Under cover of darkness, they traveled north along the trails to help runaways secure safe passage on a boat to Westchester County, New York, from which they journeyed farther north with the aid of other Quaker communities. Another path followed the shores of Long Island, where thick brush and tall grasses concealed runaways as they made their way to the Quaker community of Jerusalem. These first tentative steps by Queens and Long Island Quakers were among the earliest efforts to free slaves in America.
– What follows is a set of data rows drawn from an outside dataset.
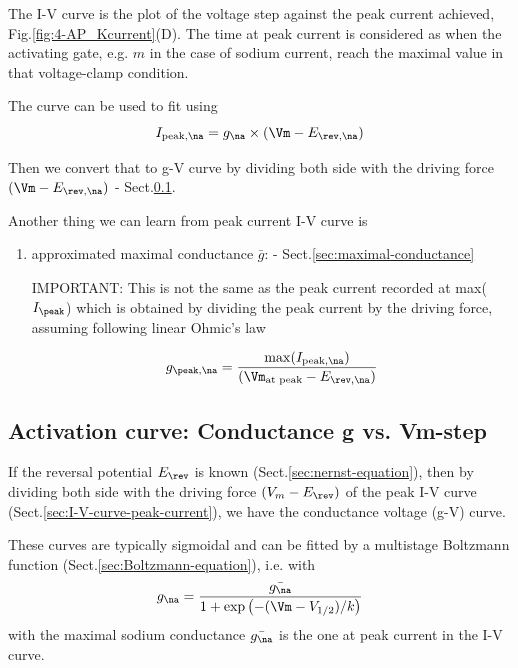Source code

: The I-V curve is the plot of the voltage step against the peak current achieved,
Fig.\ref{fig:4-AP_Kcurrent}(D). The time at peak current is considered as when
the activating gate, e.g. $m$ in the case of sodium current, reach the maximal
value in that voltage-clamp condition.

The curve can be used to fit using
\begin{equation}
I_{\text{peak},\na} = g_{\na} \times (\Vm - E_{\rev,\na})
\end{equation}

Then we convert that to g-V curve by dividing both side with the driving force
$(\Vm - E_{\rev,\na})$ - Sect.\ref{sec:g-Vm-curve}.

Another thing we can learn from peak current I-V curve is
\begin{enumerate}
  \item approximated maximal conductance $\bar{g}$: -
  Sect.\ref{sec:maximal-conductance}

IMPORTANT: This is not the same as the peak current recorded at
max($I_\peak$) which is obtained by dividing the peak current by the driving
force, assuming following linear Ohmic's law

\begin{equation}
g_{\peak,\na} = \frac{\max(I_{\text{peak,\na}})}{(\Vm_\text{at peak} -
E_{\rev,\na})}
\end{equation}
\end{enumerate}


\subsection{Activation curve: Conductance g vs. Vm-step}
\label{sec:g-Vm-curve}
\label{sec:conductance-voltage-curve}

If the reversal potential $E_\rev$ is known (Sect.\ref{sec:nernst-equation}),
then by dividing both side with the driving force $(V_m-E_\rev)$ of the
peak I-V curve (Sect.\ref{sec:I-V-curve-peak-current}), we have
the conductance voltage (g-V) curve.

These curves are typically sigmoidal and can be fitted by a multistage Boltzmann
function (Sect.\ref{sec:Boltzmann-equation}), i.e. with
\begin{equation}
g_\na = \frac{\bar{g_\na}}{1 + \exp\left( -(\Vm - V_{1/2}) / k \right)}
\end{equation}
with the maximal sodium conductance $\bar{g_\na}$ is the one at peak current in
the I-V curve.

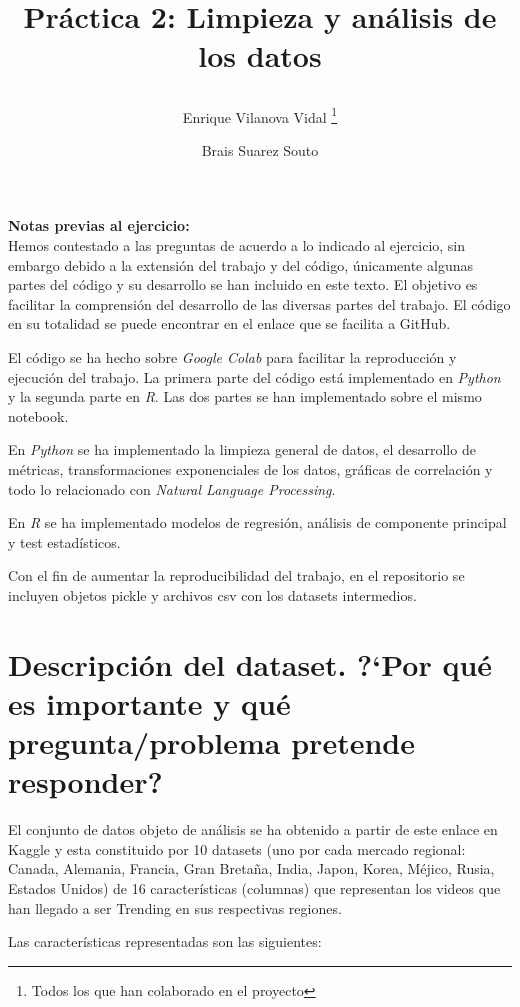 \documentclass[a4paper,12pt]{article}
\title{%

Pr\'actica 2: Limpieza y an\'alisis de los datos
	
	\author{%
	Enrique Vilanova Vidal%
		\thanks{Todos los que han colaborado en el proyecto}
	\and Brais Suarez Souto
	}
}
\begin{document}
\maketitle
\thispagestyle{empty}
\clearpage
{} 
\newpage

\textbf{Notas previas al ejercicio:} \\

Hemos contestado a las preguntas de acuerdo a lo indicado al ejercicio, sin embargo debido a la extensi\'on del trabajo y del c\'odigo, \'unicamente algunas partes del c\'odigo y su desarrollo  se han incluido en este texto. El objetivo es facilitar la comprensi\'on del desarrollo de las diversas partes del trabajo. El c\'odigo en su totalidad se puede encontrar en el enlace que se facilita a GitHub.

El c\'odigo se ha hecho sobre {\itshape Google Colab} para facilitar la reproducci\'on y ejecuci\'on del trabajo. La primera parte del c\'odigo est\'a implementado en {\itshape Python} y la segunda parte en {\itshape R}. Las dos partes se han implementado sobre el mismo notebook.

En {\itshape Python} se ha implementado la limpieza general de datos, el desarrollo de m\'etricas, transformaciones exponenciales de los datos, gr\'aficas de correlaci\'on y todo lo relacionado con {\itshape Natural Language Processing}.

En {\itshape R} se ha implementado modelos de regresi\'on, an\'alisis de componente principal y test estad\'isticos.

Con el fin de aumentar la reproducibilidad del  trabajo, en el repositorio se incluyen objetos pickle y archivos csv con los datasets intermedios.

\newpage
\section[item_descripcion]{Descripci\'on del dataset. ?`Por qu\'e es importante y qu\'e  pregunta/problema pretende responder?}

El conjunto de datos objeto de an\'alisis se ha obtenido a partir de este enlace en Kaggle y esta constituido por 10 datasets (uno por cada mercado regional: Canada, Alemania, Francia, Gran Breta\~na, India, Japon, Korea, M\'ejico, Rusia, Estados Unidos) de 16 caracter\'isticas (columnas) que representan los videos que han llegado a ser Trending en sus respectivas regiones.

Las caracter\'isticas representadas son las siguientes:
\end{document}
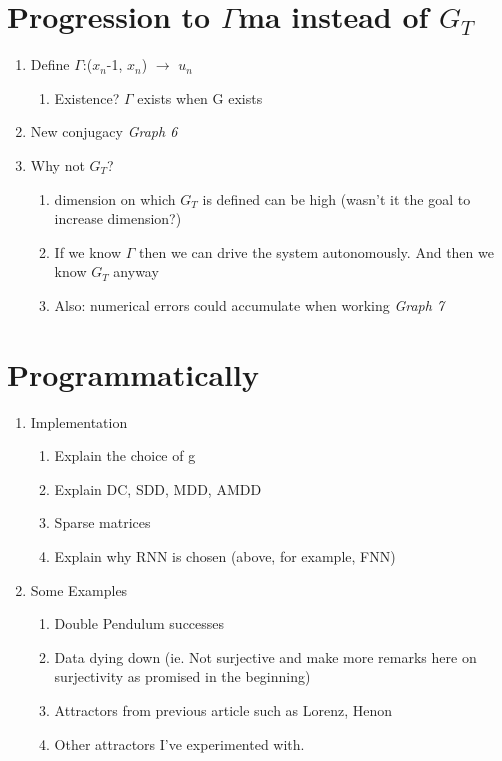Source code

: \documentclass[12pt, oneside]{article}
\theoremstyle{definition}
\begin{document}
\section{Progression to $\Gamma$ma instead of $G_{T}$}

\begin{enumerate}
  \item Define $\Gamma$:($x_{n}$-1, $x_{n}$) $\rightarrow$ $u_{n}$
  \begin{enumerate}
      \item Existence? $\Gamma$ exists when G exists  
  \end{enumerate}
  \item New conjugacy  
  \newline \emph{Graph 6}
  \item Why not $G_{T}$?
  \begin{enumerate}
    \item dimension on which $G_{T}$ is defined can be high (wasn’t it the goal to increase dimension?)
    \item  If we know $\Gamma$ then we can drive the system autonomously. 
    \newline  And then we know $G_{T}$ anyway
    \item Also: numerical errors could accumulate  when working
    \newline \emph{Graph 7}
  \end{enumerate}
\end{enumerate}



\section{Programmatically} 
\begin{enumerate}
  \item Implementation
  \begin{enumerate}
    \item Explain the choice of g
    \item Explain DC, SDD, MDD, AMDD
    \item Sparse matrices
    \item Explain why RNN is chosen (above, for example, FNN)
  \end{enumerate}
  \item Some Examples
  \begin{enumerate}
    \item Double Pendulum successes
    \item Data dying down (ie. Not surjective and make more remarks here on surjectivity as promised in the beginning)
    \item Attractors from previous article such as Lorenz, Henon
    \item Other attractors I’ve experimented with.
  \end{enumerate}
\end{enumerate}
\end{document}
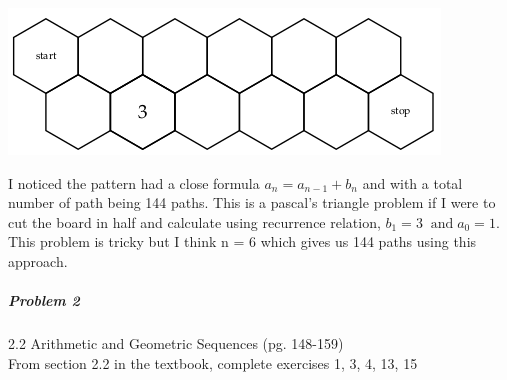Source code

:\documentclass[11pt,a4paper]{article}
\begin{document}
\begin{enumerate}
            \begin{center}
            \includegraphics[width=.5\textwidth]{hw6_graphic1}
            \end{center}

            I noticed the pattern had a close formula $a_n = a_{n-1} + b_n$ and with a total number of path being 144 paths. This is a pascal's triangle problem if I were to cut the board in half and calculate using recurrence relation, $b_1 = 3\;\;\text{and}\; a_0 = 1$. This problem is tricky but I think n = 6  which gives us 144 paths using this approach.
	
        \end{enumerate}

	\subparagraph{Problem 2} 2.2 Arithmetic and Geometric Sequences (pg. 148-159)\\
	
		From section 2.2 in the textbook, complete exercises 1, 3, 4, 13, 15
	
\end{document}
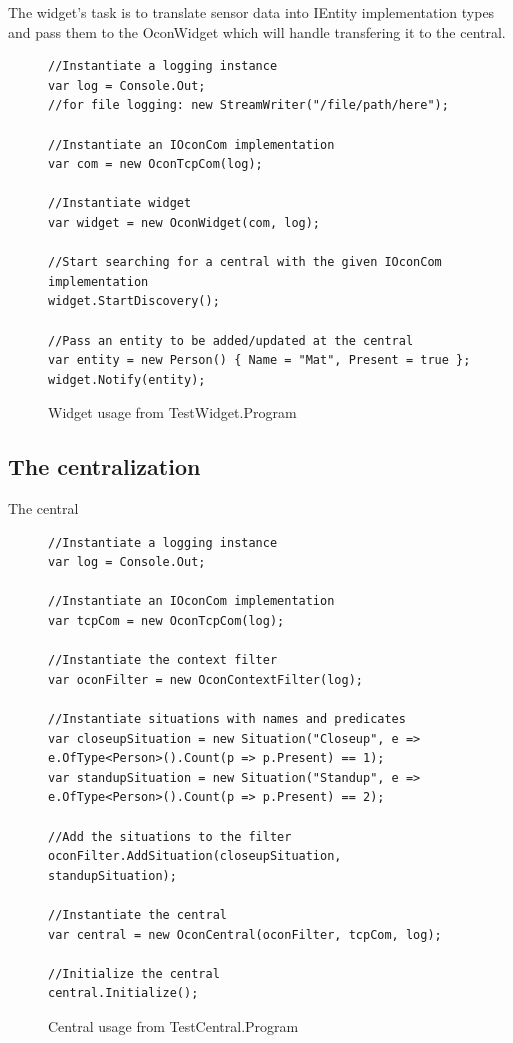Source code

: \documentclass[../report.tex]{subfiles}
\begin{document}
The widget's task is to translate sensor data into IEntity implementation types and pass them to the OconWidget which will handle transfering it to the central.
\begin{figure}[H]
\begin{lstlisting}
//Instantiate a logging instance
var log = Console.Out;
//for file logging: new StreamWriter("/file/path/here");

//Instantiate an IOconCom implementation
var com = new OconTcpCom(log);

//Instantiate widget
var widget = new OconWidget(com, log);

//Start searching for a central with the given IOconCom implementation
widget.StartDiscovery();

//Pass an entity to be added/updated at the central
var entity = new Person() { Name = "Mat", Present = true };
widget.Notify(entity);
\end{lstlisting}
\caption{Widget usage from TestWidget.Program}
\label{code:OconWidget}
\end{figure}



\subsection{The centralization}
The central
\begin{figure}[H]
\begin{lstlisting}
//Instantiate a logging instance
var log = Console.Out;

//Instantiate an IOconCom implementation
var tcpCom = new OconTcpCom(log);

//Instantiate the context filter
var oconFilter = new OconContextFilter(log);

//Instantiate situations with names and predicates
var closeupSituation = new Situation("Closeup", e => e.OfType<Person>().Count(p => p.Present) == 1);
var standupSituation = new Situation("Standup", e => e.OfType<Person>().Count(p => p.Present) == 2);

//Add the situations to the filter
oconFilter.AddSituation(closeupSituation, standupSituation);

//Instantiate the central
var central = new OconCentral(oconFilter, tcpCom, log);

//Initialize the central
central.Initialize();
\end{lstlisting}
\caption{Central usage from TestCentral.Program}
\label{code:OconCentral}
\end{figure}
\end{document}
In 1852, when runaway Harriet Jacobs learned that her North Carolina master had come to the boarding house where she was living and searched for her, she panicked. Jacobs had not told her current employer, Cornelia Grinnell Willis, wife of writer Nathaniel Parker Willis, that she was a fugitive slave. However, Cornelia Willis acted quickly to help Jacobs escape by buying her a ticket on a steam boat in Queens that was headed across Long Island Sound to New Haven, Connecticut. Within hours she was safe… for the moment.

Westbury
In 1657, Captain J. Seaman purchased 12,000 acres from the Algonquian Tribe of the Massapequa Indians. In 1658, Richard Stites and his family established the only family farm until English Quaker Edmond Titus settled in an area of Hempstead Plains now known as the Village of Westbury in Nassau County, Long Island. Other Quaker families looking for a place to freely express their religious beliefs joined those early settlers, and they owned slaves. The first Society of Friends meeting house was built in 1700.

wagons built between 1820 and 1840

Image: Hay wagons with false bottoms
Groups of escaping slaves were transported on these wagons from New York City to Westbury, where they were given shelter until they could be transported to boats on the Long Island Sound, which would take them farther north.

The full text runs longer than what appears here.